Well, I think it's it's a good analogy is physics.

你知道人们常说，嘿，我们来做些物理计算，提出新的物理理论并做出预测。

You know how you say, hey, let's do some physics calculation and come up with some new physics theory and make some prediction.

但之后你得进行实验验证。

But then you've got to run the experiment.

你知道的，必须进行实验验证。

You know, you've got to run the experiment.

这很重要。

It's important.

所以这里的情况有点类似，只不过有时候实验可能先于理论出现。

So it's a bit the the same here, except that maybe some sometimes the experiment came before the theory.

但道理依然成立。

But it still is the case.

你看，你有些数据并做出预测，说：好，让我们构建一个大型神经网络，训练它，它的表现将远超以往任何模型，而且随着规模扩大性能会持续提升。

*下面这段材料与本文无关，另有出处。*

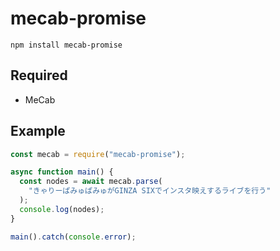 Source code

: # mecab-promise

```terminal
npm install mecab-promise
```

## Required

- MeCab

## Example

```js
const mecab = require("mecab-promise");

async function main() {
  const nodes = await mecab.parse(
    "きゃりーぱみゅぱみゅがGINZA SIXでインスタ映えするライブを行う"
  );
  console.log(nodes);
}

main().catch(console.error);
```

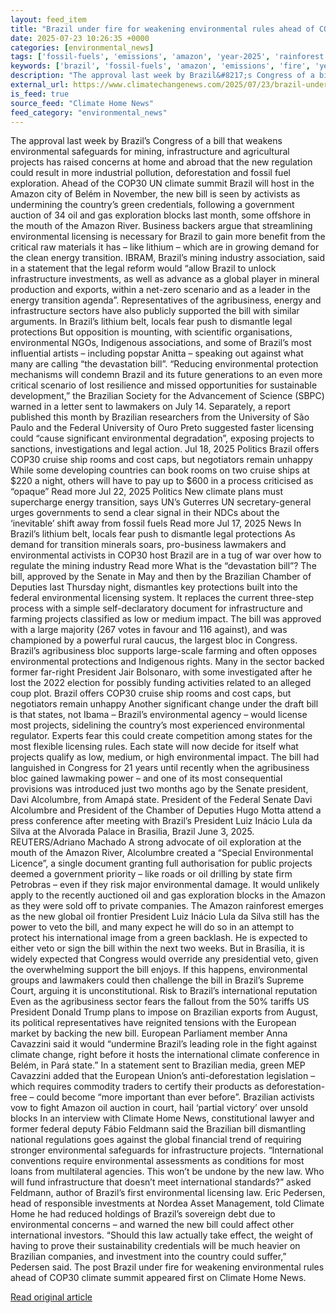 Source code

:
```yaml
---
layout: feed_item
title: "Brazil under fire for weakening environmental rules ahead of COP30 climate summit"
date: 2025-07-23 10:26:35 +0000
categories: [environmental_news]
tags: ['fossil-fuels', 'emissions', 'amazon', 'year-2025', 'rainforest']
keywords: ['brazil', 'fossil-fuels', 'amazon', 'emissions', 'fire', 'year-2025', 'under', 'rainforest']
description: "The approval last week by Brazil&#8217;s Congress of a bill that weakens environmental safeguards for mining, infrastructure and agricultural projects has ra..."
external_url: https://www.climatechangenews.com/2025/07/23/brazil-under-fire-for-weakening-environmental-rules-ahead-of-cop30-climate-summit/
is_feed: true
source_feed: "Climate Home News"
feed_category: "environmental_news"
---
```


The approval last week by Brazil&#8217;s Congress of a bill that weakens environmental safeguards for mining, infrastructure and agricultural projects has raised concerns at home and abroad that the new regulation could result in more industrial pollution, deforestation and fossil fuel exploration. Ahead of the COP30 UN climate summit Brazil will host in the Amazon city of Belém in November, the new bill is seen by activists as undermining the country&#8217;s green credentials, following a government auction of 34 oil and gas exploration blocks last month, some offshore in the mouth of the Amazon River. Business backers argue that streamlining environmental licensing is necessary for Brazil to gain more benefit from the critical raw materials it has &#8211; like lithium &#8211; which are in growing demand for the clean energy transition. IBRAM, Brazil’s mining industry association, said in a statement that the legal reform would &#8220;allow Brazil to unlock infrastructure investments, as well as advance as a global player in mineral production and exports, within a net-zero scenario and as a leader in the energy transition agenda&#8221;. Representatives of the agribusiness, energy and infrastructure sectors have also publicly supported the bill with similar arguments. In Brazil’s lithium belt, locals fear push to dismantle legal protections But opposition is mounting, with scientific organisations, environmental NGOs, Indigenous associations, and some of Brazil’s most influential artists &#8211; including popstar Anitta &#8211; speaking out against what many are calling &#8220;the devastation bill&#8221;. “Reducing environmental protection mechanisms will condemn Brazil and its future generations to an even more critical scenario of lost resilience and missed opportunities for sustainable development,” the Brazilian Society for the Advancement of Science (SBPC) warned in a letter sent to lawmakers on July 14. Separately, a report published this month by Brazilian researchers from the University of São Paulo and the Federal University of Ouro Preto suggested faster licensing could &#8220;cause significant environmental degradation&#8221;, exposing projects to sanctions, investigations and legal action. Jul 18, 2025 Politics Brazil offers COP30 cruise ship rooms and cost caps, but negotiators remain unhappy While some developing countries can book rooms on two cruise ships at $220 a night, others will have to pay up to $600 in a process criticised as &#8220;opaque&#8221; Read more Jul 22, 2025 Politics New climate plans must supercharge energy transition, says UN&#8217;s Guterres UN secretary-general urges governments to send a clear signal in their NDCs about the &#8216;inevitable&#8217; shift away from fossil fuels Read more Jul 17, 2025 News In Brazil’s lithium belt, locals fear push to dismantle legal protections As demand for transition minerals soars, pro-business lawmakers and environmental activists in COP30 host Brazil are in a tug of war over how to regulate the mining industry Read more What is the &#8220;devastation bill&#8221;? The bill, approved by the Senate in May and then by the Brazilian Chamber of Deputies last Thursday night, dismantles key protections built into the federal environmental licensing system. It replaces the current three-step process with a simple self-declaratory document for infrastructure and farming projects classified as low or medium impact. The bill was approved with a large majority (267 votes in favour and 116 against), and was championed by a powerful rural caucus, the largest bloc in Congress. Brazil’s agribusiness bloc supports large-scale farming and often opposes environmental protections and Indigenous rights. Many in the sector backed former far-right President Jair Bolsonaro, with some investigated after he lost the 2022 election for possibly funding activities related to an alleged coup plot. Brazil offers COP30 cruise ship rooms and cost caps, but negotiators remain unhappy Another significant change under the draft bill is that states, not Ibama &#8211; Brazil&#8217;s environmental agency &#8211; would license most projects, sidelining the country’s most experienced environmental regulator. Experts fear this could create competition among states for the most flexible licensing rules. Each state will now decide for itself what projects qualify as low, medium, or high environmental impact. The bill had languished in Congress for 21 years until recently when the agribusiness bloc gained lawmaking power &#8211; and one of its most consequential provisions was introduced just two months ago by the Senate president, Davi Alcolumbre, from Amapá state. President of the Federal Senate Davi Alcolumbre and President of the Chamber of Deputies Hugo Motta attend a press conference after meeting with Brazil&#8217;s President Luiz Inácio Lula da Silva at the Alvorada Palace in Brasilia, Brazil June 3, 2025. REUTERS/Adriano Machado A strong advocate of oil exploration at the mouth of the Amazon River, Alcolumbre created a &#8220;Special Environmental Licence&#8221;, a single document granting full authorisation for public projects deemed a government priority &#8211; like roads or oil drilling by state firm Petrobras &#8211; even if they risk major environmental damage. It would unlikely apply to the recently auctioned oil and gas exploration blocks in the Amazon as they were sold off to private companies. The Amazon rainforest emerges as the new global oil frontier President Luiz Inácio Lula da Silva still has the power to veto the bill, and many expect he will do so in an attempt to protect his international image from a green backlash. He is expected to either veto or sign the bill within the next two weeks. But in Brasília, it is widely expected that Congress would override any presidential veto, given the overwhelming support the bill enjoys. If this happens, environmental groups and lawmakers could then challenge the bill in Brazil’s Supreme Court, arguing it is unconstitutional. Risk to Brazil&#8217;s international reputation Even as the agribusiness sector fears the fallout from the 50% tariffs US President Donald Trump plans to impose on Brazilian exports from August, its political representatives have reignited tensions with the European market by backing the new bill. European Parliament member Anna Cavazzini said it would “undermine Brazil’s leading role in the fight against climate change, right before it hosts the international climate conference in Belém, in Pará state.” In a statement sent to Brazilian media, green MEP Cavazzini added that the European Union&#8217;s anti-deforestation legislation &#8211; which requires commodity traders to certify their products as deforestation-free &#8211; could become &#8220;more important than ever before&#8221;. Brazilian activists vow to fight Amazon oil auction in court, hail ‘partial victory’ over unsold blocks In an interview with Climate Home News, constitutional lawyer and former federal deputy Fábio Feldmann said the Brazilian bill dismantling national regulations goes against the global financial trend of requiring stronger environmental safeguards for infrastructure projects. “International conventions require environmental assessments as conditions for most loans from multilateral agencies. This won’t be undone by the new law. Who will fund infrastructure that doesn’t meet international standards?” asked Feldmann, author of Brazil’s first environmental licensing law. Eric Pedersen, head of responsible investments at Nordea Asset Management, told Climate Home he had reduced holdings of Brazil&#8217;s sovereign debt due to environmental concerns &#8211; and warned the new bill could affect other international investors. &#8220;Should this law actually take effect, the weight of having to prove their sustainability credentials will be much heavier on Brazilian companies, and investment into the country could suffer,&#8221; Pedersen said. The post Brazil under fire for weakening environmental rules ahead of COP30 climate summit appeared first on Climate Home News.

[Read original article](https://www.climatechangenews.com/2025/07/23/brazil-under-fire-for-weakening-environmental-rules-ahead-of-cop30-climate-summit/)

You know, you have some data and you come up with some prediction, you say, yeah, let's make a big neural network, let's train it, and it's going to work much better than anything before it, and it will in fact continue to get better as we make it larger.

而事实证明确实如此。

And it turns out to be true.

当理论以这种方式得到验证时，这真是太神奇了，你知道的。

That's that's amazing when a theory is validated like this, you know.

这不是数学理论，几乎更像是一种生物学理论。

It's not a mathematical theory, it's more of a biological theory almost.

所以我认为深度学习和生物学之间并非没有可比性。

So I think there are not terrible analogies between deep learning and biology.

我会说这像是生物学和物理学的几何平均数。

I would say it's like the geometric mean of biology and physics.

这就是深度学习。

That's deep learning.

生物学与物理学的几何平均数。

The geometric mean of biology and physics.

我想我需要几个小时来消化这个概念。

I think I'm gonna need a few hours to wrap my head around that.

因为光是确定生物学所代表的那组参数就够复杂了。

Because just to find the geometric just to find the set of what biology represents.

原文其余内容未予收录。